Segundo um comunicado da diocese, o Conselho Presbiteral, que esteve reunido em Angra do Heroísmo, na ilha Terceira, “deliberou que o destino da Renúncia Quaresmal deste ano seja entregue à Caritas Diocesana de Leiria para fazer face às consequências dos estragos causados pelas recentes intempéries”.
Entretanto, dada a situação existente na diocese de Leiria, a congénere de Angra “irá antecipar já uma verba de 40 mil euros para fazer face à ajuda de emergência” e apoiar as vítimas da tempestade Kristin.
“A decisão, apoiada pelo Conselho Presbiteral na sessão plenária que terminou esta terça-feira em Angra do Heroísmo, será agora formalizada para que a ajuda possa chegar sem demora às necessidades mais urgentes no terreno”, adiantou o sítio Igreja Açores.
Com a antecipação desta verba, a diocese açoriana “pretende tornar mais rápida e eficaz a resposta solidária, não esperando pela recolha integral das ofertas quaresmais”.
Os membros do Conselho Presbiteral “manifestaram consenso quanto à importância de transformar a renúncia quaresmal num apoio real e imediato, sublinhando que a caridade é dimensão essencial da missão da Igreja e expressão da partilha fraterna em tempos de sofrimento”.

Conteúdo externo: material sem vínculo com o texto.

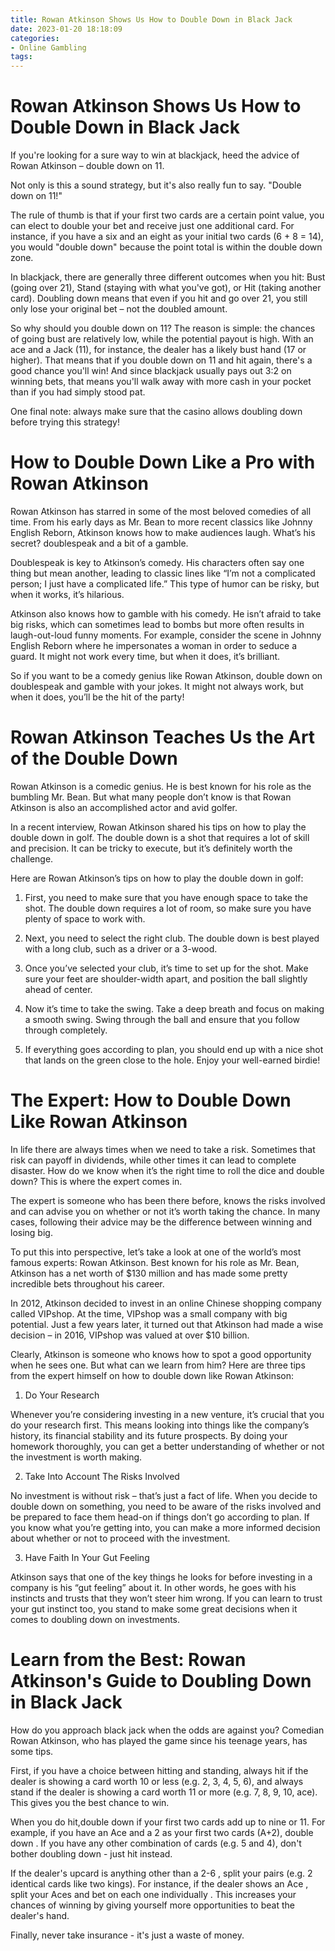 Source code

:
 ```yaml
---
title: Rowan Atkinson Shows Us How to Double Down in Black Jack 
date: 2023-01-20 18:18:09
categories:
- Online Gambling
tags:
---
```



# Rowan Atkinson Shows Us How to Double Down in Black Jack 

If you're looking for a sure way to win at blackjack, heed the advice of Rowan Atkinson – double down on 11.

Not only is this a sound strategy, but it's also really fun to say. "Double down on 11!"

The rule of thumb is that if your first two cards are a certain point value, you can elect to double your bet and receive just one additional card. For instance, if you have a six and an eight as your initial two cards (6 + 8 = 14), you would "double down" because the point total is within the double down zone.

In blackjack, there are generally three different outcomes when you hit: Bust (going over 21), Stand (staying with what you've got), or Hit (taking another card). Doubling down means that even if you hit and go over 21, you still only lose your original bet – not the doubled amount.

So why should you double down on 11? The reason is simple: the chances of going bust are relatively low, while the potential payout is high. With an ace and a Jack (11), for instance, the dealer has a likely bust hand (17 or higher). That means that if you double down on 11 and hit again, there's a good chance you'll win! And since blackjack usually pays out 3:2 on winning bets, that means you'll walk away with more cash in your pocket than if you had simply stood pat.

One final note: always make sure that the casino allows doubling down before trying this strategy!

# How to Double Down Like a Pro with Rowan Atkinson 

Rowan Atkinson has starred in some of the most beloved comedies of all time. From his early days as Mr. Bean to more recent classics like Johnny English Reborn, Atkinson knows how to make audiences laugh. What’s his secret? doublespeak and a bit of a gamble.

Doublespeak is key to Atkinson’s comedy. His characters often say one thing but mean another, leading to classic lines like “I’m not a complicated person; I just have a complicated life.” This type of humor can be risky, but when it works, it’s hilarious.

Atkinson also knows how to gamble with his comedy. He isn’t afraid to take big risks, which can sometimes lead to bombs but more often results in laugh-out-loud funny moments. For example, consider the scene in Johnny English Reborn where he impersonates a woman in order to seduce a guard. It might not work every time, but when it does, it’s brilliant.

So if you want to be a comedy genius like Rowan Atkinson, double down on doublespeak and gamble with your jokes. It might not always work, but when it does, you’ll be the hit of the party!

# Rowan Atkinson Teaches Us the Art of the Double Down 

Rowan Atkinson is a comedic genius. He is best known for his role as the bumbling Mr. Bean. But what many people don’t know is that Rowan Atkinson is also an accomplished actor and avid golfer. 

In a recent interview, Rowan Atkinson shared his tips on how to play the double down in golf. The double down is a shot that requires a lot of skill and precision. It can be tricky to execute, but it’s definitely worth the challenge. 

Here are Rowan Atkinson’s tips on how to play the double down in golf: 

1) First, you need to make sure that you have enough space to take the shot. The double down requires a lot of room, so make sure you have plenty of space to work with. 

2) Next, you need to select the right club. The double down is best played with a long club, such as a driver or a 3-wood. 

3) Once you’ve selected your club, it’s time to set up for the shot. Make sure your feet are shoulder-width apart, and position the ball slightly ahead of center. 

4) Now it’s time to take the swing. Take a deep breath and focus on making a smooth swing. Swing through the ball and ensure that you follow through completely. 

5) If everything goes according to plan, you should end up with a nice shot that lands on the green close to the hole. Enjoy your well-earned birdie!

# The Expert: How to Double Down Like Rowan Atkinson 

In life there are always times when we need to take a risk. Sometimes that risk can payoff in dividends, while other times it can lead to complete disaster. How do we know when it’s the right time to roll the dice and double down? This is where the expert comes in.

The expert is someone who has been there before, knows the risks involved and can advise you on whether or not it’s worth taking the chance. In many cases, following their advice may be the difference between winning and losing big.

To put this into perspective, let’s take a look at one of the world’s most famous experts: Rowan Atkinson. Best known for his role as Mr. Bean, Atkinson has a net worth of $130 million and has made some pretty incredible bets throughout his career.

In 2012, Atkinson decided to invest in an online Chinese shopping company called VIPshop. At the time, VIPshop was a small company with big potential. Just a few years later, it turned out that Atkinson had made a wise decision – in 2016, VIPshop was valued at over $10 billion.

Clearly, Atkinson is someone who knows how to spot a good opportunity when he sees one. But what can we learn from him? Here are three tips from the expert himself on how to double down like Rowan Atkinson: 

1) Do Your Research

Whenever you’re considering investing in a new venture, it’s crucial that you do your research first. This means looking into things like the company’s history, its financial stability and its future prospects. By doing your homework thoroughly, you can get a better understanding of whether or not the investment is worth making.

2) Take Into Account The Risks Involved

No investment is without risk – that’s just a fact of life. When you decide to double down on something, you need to be aware of the risks involved and be prepared to face them head-on if things don’t go according to plan. If you know what you’re getting into, you can make a more informed decision about whether or not to proceed with the investment.

3) Have Faith In Your Gut Feeling

Atkinson says that one of the key things he looks for before investing in a company is his “gut feeling” about it. In other words, he goes with his instincts and trusts that they won’t steer him wrong. If you can learn to trust your gut instinct too, you stand to make some great decisions when it comes to doubling down on investments.

# Learn from the Best: Rowan Atkinson's Guide to Doubling Down in Black Jack

How do you approach black jack when the odds are against you? Comedian Rowan Atkinson, who has played the game since his teenage years, has some tips.

First, if you have a choice between hitting and standing, always hit if the dealer is showing a card worth 10 or less (e.g. 2, 3, 4, 5, 6), and always stand if the dealer is showing a card worth 11 or more (e.g. 7, 8, 9, 10, ace). This gives you the best chance to win.

When you do hit,double down if your first two cards add up to nine or 11. For example, if you have an Ace and a 2 as your first two cards (A+2), double down . If you have any other combination of cards (e.g. 5 and 4), don't bother doubling down - just hit instead.

If the dealer's upcard is anything other than a 2-6 , split your pairs (e.g. 2 identical cards like two kings). For instance, if the dealer shows an Ace , split your Aces and bet on each one individually . This increases your chances of winning by giving yourself more opportunities to beat the dealer's hand.

Finally, never take insurance - it's just a waste of money. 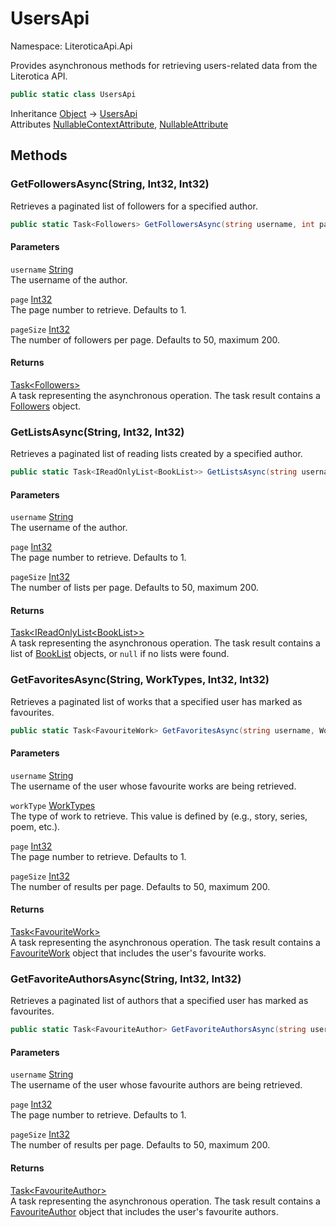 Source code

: # UsersApi

Namespace: LiteroticaApi.Api

Provides asynchronous methods for retrieving users-related data from the Literotica API.

```csharp
public static class UsersApi
```

Inheritance [Object](https://docs.microsoft.com/en-us/dotnet/api/system.object) → [UsersApi](./literoticaapi/api/usersapi.md)<br>
Attributes [NullableContextAttribute](./system/runtime/compilerservices/nullablecontextattribute.md), [NullableAttribute](./system/runtime/compilerservices/nullableattribute.md)

## Methods

### **GetFollowersAsync(String, Int32, Int32)**

Retrieves a paginated list of followers for a specified author.

```csharp
public static Task<Followers> GetFollowersAsync(string username, int page, int pageSize)
```

#### Parameters

`username` [String](https://docs.microsoft.com/en-us/dotnet/api/system.string)<br>
The username of the author.

`page` [Int32](https://docs.microsoft.com/en-us/dotnet/api/system.int32)<br>
The page number to retrieve. Defaults to 1.

`pageSize` [Int32](https://docs.microsoft.com/en-us/dotnet/api/system.int32)<br>
The number of followers per page. Defaults to 50, maximum 200.

#### Returns

[Task&lt;Followers&gt;](https://docs.microsoft.com/en-us/dotnet/api/system.threading.tasks.task-1)<br>
A task representing the asynchronous operation. The task result contains a [Followers](./literoticaapi/dataobjects/followers.md) object.

### **GetListsAsync(String, Int32, Int32)**

Retrieves a paginated list of reading lists created by a specified author.

```csharp
public static Task<IReadOnlyList<BookList>> GetListsAsync(string username, int page, int pageSize)
```

#### Parameters

`username` [String](https://docs.microsoft.com/en-us/dotnet/api/system.string)<br>
The username of the author.

`page` [Int32](https://docs.microsoft.com/en-us/dotnet/api/system.int32)<br>
The page number to retrieve. Defaults to 1.

`pageSize` [Int32](https://docs.microsoft.com/en-us/dotnet/api/system.int32)<br>
The number of lists per page. Defaults to 50, maximum 200.

#### Returns

[Task&lt;IReadOnlyList&lt;BookList&gt;&gt;](https://docs.microsoft.com/en-us/dotnet/api/system.threading.tasks.task-1)<br>
A task representing the asynchronous operation. The task result contains a list of [BookList](./literoticaapi/dataobjects/booklist.md) objects,
 or `null` if no lists were found.

### **GetFavoritesAsync(String, WorkTypes, Int32, Int32)**

Retrieves a paginated list of works that a specified user has marked as favourites.

```csharp
public static Task<FavouriteWork> GetFavoritesAsync(string username, WorkTypes workType, int page, int pageSize)
```

#### Parameters

`username` [String](https://docs.microsoft.com/en-us/dotnet/api/system.string)<br>
The username of the user whose favourite works are being retrieved.

`workType` [WorkTypes](./literoticaapi/types/worktypes.md)<br>
The type of work to retrieve. 
 This value is defined by  (e.g., story, series, poem, etc.).

`page` [Int32](https://docs.microsoft.com/en-us/dotnet/api/system.int32)<br>
The page number to retrieve. Defaults to 1.

`pageSize` [Int32](https://docs.microsoft.com/en-us/dotnet/api/system.int32)<br>
The number of results per page. Defaults to 50, maximum 200.

#### Returns

[Task&lt;FavouriteWork&gt;](https://docs.microsoft.com/en-us/dotnet/api/system.threading.tasks.task-1)<br>
A task representing the asynchronous operation. 
 The task result contains a [FavouriteWork](./literoticaapi/dataobjects/favouritework.md) object that includes the user's favourite works.

### **GetFavoriteAuthorsAsync(String, Int32, Int32)**

Retrieves a paginated list of authors that a specified user has marked as favourites.

```csharp
public static Task<FavouriteAuthor> GetFavoriteAuthorsAsync(string username, int page, int pageSize)
```

#### Parameters

`username` [String](https://docs.microsoft.com/en-us/dotnet/api/system.string)<br>
The username of the user whose favourite authors are being retrieved.

`page` [Int32](https://docs.microsoft.com/en-us/dotnet/api/system.int32)<br>
The page number to retrieve. Defaults to 1.

`pageSize` [Int32](https://docs.microsoft.com/en-us/dotnet/api/system.int32)<br>
The number of results per page. Defaults to 50, maximum 200.

#### Returns

[Task&lt;FavouriteAuthor&gt;](https://docs.microsoft.com/en-us/dotnet/api/system.threading.tasks.task-1)<br>
A task representing the asynchronous operation. 
 The task result contains a [FavouriteAuthor](./literoticaapi/dataobjects/favouriteauthor.md) object that includes the user's favourite authors.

A verba “será canalizada através da Cáritas de Leiria, entidade que está a acompanhar diretamente as situações de emergência e reconstrução, procurando dar resposta às múltiplas necessidades sociais que continuam a surgir após a passagem da tempestade”.
A Cáritas Diocesana dos Açores anunciou também hoje o “envio imediato de 10 mil euros à Cáritas de Leiria, num gesto de solidariedade face à grave situação vivida naquele concelho”.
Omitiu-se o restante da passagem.